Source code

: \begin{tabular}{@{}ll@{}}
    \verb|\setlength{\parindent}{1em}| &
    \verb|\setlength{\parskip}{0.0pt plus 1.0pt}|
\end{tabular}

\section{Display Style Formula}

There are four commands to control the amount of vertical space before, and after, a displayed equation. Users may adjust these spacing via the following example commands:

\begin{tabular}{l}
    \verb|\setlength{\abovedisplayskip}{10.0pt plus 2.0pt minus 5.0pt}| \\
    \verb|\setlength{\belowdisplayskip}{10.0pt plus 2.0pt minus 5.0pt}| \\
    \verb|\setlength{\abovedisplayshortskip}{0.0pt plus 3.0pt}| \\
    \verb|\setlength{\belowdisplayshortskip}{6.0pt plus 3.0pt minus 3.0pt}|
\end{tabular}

━━━

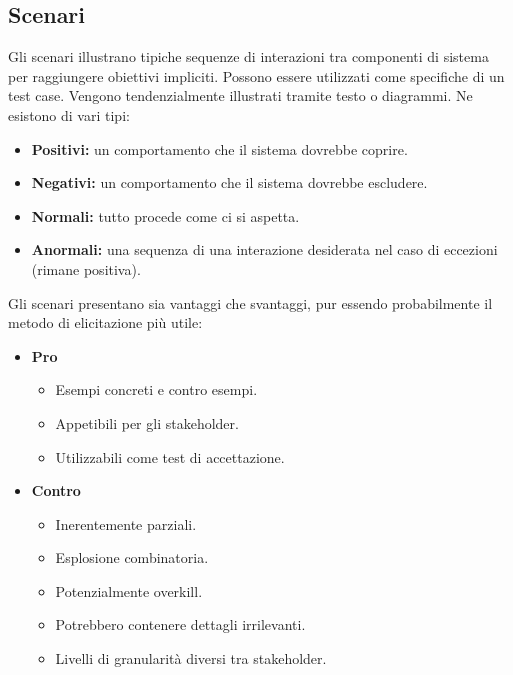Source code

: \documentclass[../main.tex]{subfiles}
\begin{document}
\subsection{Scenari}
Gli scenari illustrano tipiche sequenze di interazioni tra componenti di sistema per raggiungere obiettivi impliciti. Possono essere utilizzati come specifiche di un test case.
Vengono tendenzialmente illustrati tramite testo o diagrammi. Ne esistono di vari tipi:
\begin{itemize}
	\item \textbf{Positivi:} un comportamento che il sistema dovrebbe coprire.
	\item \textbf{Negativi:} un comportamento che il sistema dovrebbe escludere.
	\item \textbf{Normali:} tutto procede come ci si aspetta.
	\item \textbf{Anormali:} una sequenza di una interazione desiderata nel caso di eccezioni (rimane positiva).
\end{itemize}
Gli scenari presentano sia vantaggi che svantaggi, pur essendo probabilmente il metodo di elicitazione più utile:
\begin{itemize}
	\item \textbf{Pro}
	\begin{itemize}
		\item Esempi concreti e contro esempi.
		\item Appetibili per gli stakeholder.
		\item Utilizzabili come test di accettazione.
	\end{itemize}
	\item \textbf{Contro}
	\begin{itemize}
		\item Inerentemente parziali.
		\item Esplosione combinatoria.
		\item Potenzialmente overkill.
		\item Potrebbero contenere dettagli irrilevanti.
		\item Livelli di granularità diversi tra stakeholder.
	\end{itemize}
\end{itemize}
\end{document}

━━━

Problem to work on >> Search the entries for the string "begin" and copy each line where it occurs.

Task solution >>
: \begin{tabular}{@{}ll@{}}
\begin{tabular}{l}
\begin{document}
\begin{itemize}
\begin{itemize}
	\begin{itemize}
	\begin{itemize}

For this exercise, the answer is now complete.